Friday, March 28, 2014

A Metaphor for Change: Moving from a Filter to a Pump...

High School as Filter

Public education started in earnest in our country at the beginning of the 20th century.  Most adolescents in the early 1900's were not in school but were working - either on farms or in factories, as laborers or in the trades.  Once the Industrial Revolution took hold, and with a growing immigrant population, our country exploded in a world of mass production.  As time went on more students began to attend high school taking a vocational track meant to lead to a job upon graduation.  Thus high schools focused on basic literacy and training for the world of work.  Only a select few took an academic track and went to college.  Academic high schools (e.g. Central High School in Philadelphia) that focused on college preparation were separate from mainstream high schools.  Here are a few assumptions that the traditional high school (that many of us attended) were built on.

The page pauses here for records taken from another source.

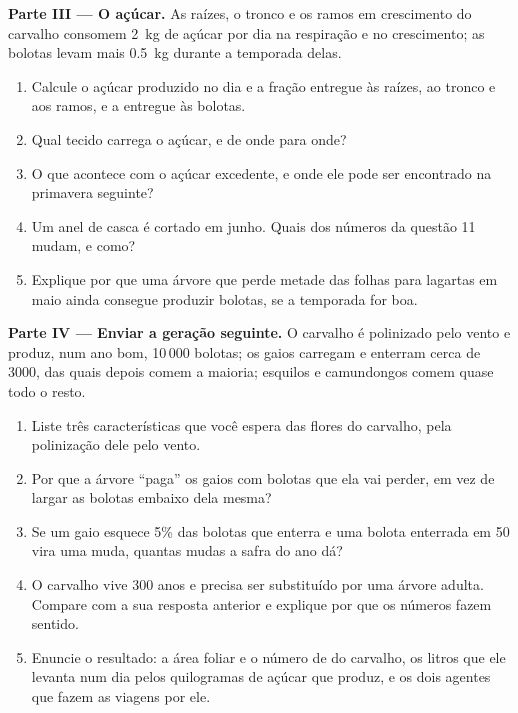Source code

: \begin{problem}
\medskip
\noindent\textbf{Parte III --- O açúcar.}
As raízes, o tronco e os ramos em crescimento do carvalho consomem
\qty{2}{kg} de açúcar por dia na respiração e no crescimento; as
bolotas levam mais \qty{0.5}{kg} durante a temporada
delas.
\begin{enumerate}[resume]
  \item Calcule o açúcar produzido no dia e a fração entregue às
        raízes, ao tronco e aos ramos, e a entregue às bolotas.
  \item Qual tecido carrega o açúcar, e de onde para onde?
  \item O que acontece com o açúcar excedente, e onde ele pode ser
        encontrado na primavera seguinte?
  \item Um anel de casca é cortado em junho. Quais dos números da
        questão 11 mudam, e como?
  \item Explique por que uma árvore que perde metade das folhas para
        lagartas em maio ainda consegue produzir bolotas, se a
        temporada for boa.
\end{enumerate}

\medskip
\noindent\textbf{Parte IV --- Enviar a geração seguinte.}
O carvalho é polinizado pelo vento e produz, num ano bom, 10\,000
bolotas; os gaios carregam e enterram cerca de 3000, das quais depois
comem a maioria; esquilos e camundongos comem quase todo o resto.
\begin{enumerate}[resume]
  \item Liste três características que você espera das flores do
        carvalho, pela polinização dele pelo vento.
  \item Por que a árvore ``paga'' os gaios com bolotas que ela vai
        perder, em vez de largar as bolotas embaixo dela mesma?
  \item Se um gaio esquece 5\% das bolotas que enterra e uma bolota
        enterrada em 50 vira uma muda, quantas mudas a safra do ano dá?
  \item O carvalho vive 300 anos e precisa ser substituído por uma
        árvore adulta. Compare com a sua resposta anterior e explique
        por que os números fazem sentido.
  \item Enuncie o resultado: a área foliar e o número de  do
        carvalho, os litros que ele levanta num dia pelos quilogramas
        de açúcar que produz, e os dois agentes que fazem as viagens por ele.
\end{enumerate}
\end{problem}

  1. Only a small percentage of students should go to college.  These students took college prep classes and went into professions such as engineering, law, education, medicine and architecture.  
  2. Most working class jobs in the trades, manufacturing and business only required a high school diploma.  People who entered these jobs received on-the-job training.
  3. Big companies based in mass production such as steel mills or automobile plants provided huge numbers of jobs for individuals entering the labor market.  
  4. The ability to do repetitive tasks at a high level of quality (mass production) was the goal.  
  5. Being on time, on task and dutiful was more important than being able to collaborate, problem solve or work on group projects. 
  6. Most jobs involved working with your hands.  
  7. For most of the century, the majority of jobs were held by men.  
  8. Jobs involved producing things.  
  9. Once you had a job, you could more than likely keep it for life, moving up the ladder in the company.  
  10. Many non-academic males who could not make it through high school went to the military which provided structure, order and high school equivalency opportunities.   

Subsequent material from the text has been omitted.